Anaemia in end-stage renal disease: pathophysiological considerations

Abstract

Anaemia is a frequent complication of many diseases but the mechanisms that link reduced blood oxygen content to the long-term consequences of anaemia are incompletely understood. The maintenance of oxygen supply to the tissues during anaemia involves complex cardiovascular adaptations, including an increase in cardiac output, reduced peripheral resistance and increased oxygen extraction from haemoglobin (Hb). In addition, hypoxia-inducible factors are associated with the transcriptional activation of genes involved in adaptive mechanisms that increase oxygen delivery and provide alternative metabolic pathways. The complex pathophysiology of chronic kidney disease alters the adaptations to anaemia in uraemic patients. The increased cardiac output induced by anaemia is associated with left ventricular hypertrophy and cardiac disease in renal patients. Alterations in endothelial cell function, common in renal disease, may diminish endothelium-induced vasodilatation, increase the risk of atherosclerosis and impair angiogenesis. Many potential reasons for erythropoietin-induced hypertension in uraemic patients have been postulated, including increased blood viscosity as haematocrit rises, a reversal of hypoxic vasodilatation, increased blood volume that is not compensated by haemodialysis, ultrafiltration and impaired nitric oxide synthesis, preventing vascular relaxation in response to increased blood viscosity.

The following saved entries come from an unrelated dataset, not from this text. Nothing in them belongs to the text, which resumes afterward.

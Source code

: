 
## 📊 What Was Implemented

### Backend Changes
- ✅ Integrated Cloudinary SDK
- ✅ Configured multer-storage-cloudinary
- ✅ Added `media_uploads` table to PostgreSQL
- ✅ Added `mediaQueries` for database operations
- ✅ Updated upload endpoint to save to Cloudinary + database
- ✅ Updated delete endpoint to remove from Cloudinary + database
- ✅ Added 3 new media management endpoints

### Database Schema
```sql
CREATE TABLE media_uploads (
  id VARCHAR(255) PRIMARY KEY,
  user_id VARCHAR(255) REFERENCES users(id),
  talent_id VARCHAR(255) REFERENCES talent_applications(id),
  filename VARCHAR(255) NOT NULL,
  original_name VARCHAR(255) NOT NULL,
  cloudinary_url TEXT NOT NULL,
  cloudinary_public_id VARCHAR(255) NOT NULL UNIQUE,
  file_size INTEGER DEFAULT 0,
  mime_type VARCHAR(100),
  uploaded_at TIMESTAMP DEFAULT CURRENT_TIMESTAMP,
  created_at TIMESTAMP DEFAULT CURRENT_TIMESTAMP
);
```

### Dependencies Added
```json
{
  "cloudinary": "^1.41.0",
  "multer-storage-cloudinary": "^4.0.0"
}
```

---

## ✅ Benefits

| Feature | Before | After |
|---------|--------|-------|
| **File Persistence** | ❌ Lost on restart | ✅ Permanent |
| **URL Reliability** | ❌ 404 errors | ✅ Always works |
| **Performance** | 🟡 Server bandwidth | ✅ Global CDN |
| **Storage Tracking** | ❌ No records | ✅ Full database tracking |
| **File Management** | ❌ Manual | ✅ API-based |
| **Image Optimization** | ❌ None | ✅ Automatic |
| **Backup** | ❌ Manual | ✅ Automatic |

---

In view of this impaired vascular reactivity, rapid increases in haematocrit should be avoided during epoetin treatment. As the interaction between anaemia and uraemia is very complex, it is not possible to derive the optimal Hb concentration for individual patients by using simple physiological or pathophysiological models and there is a need for good randomized controlled clinical trials to address this issue.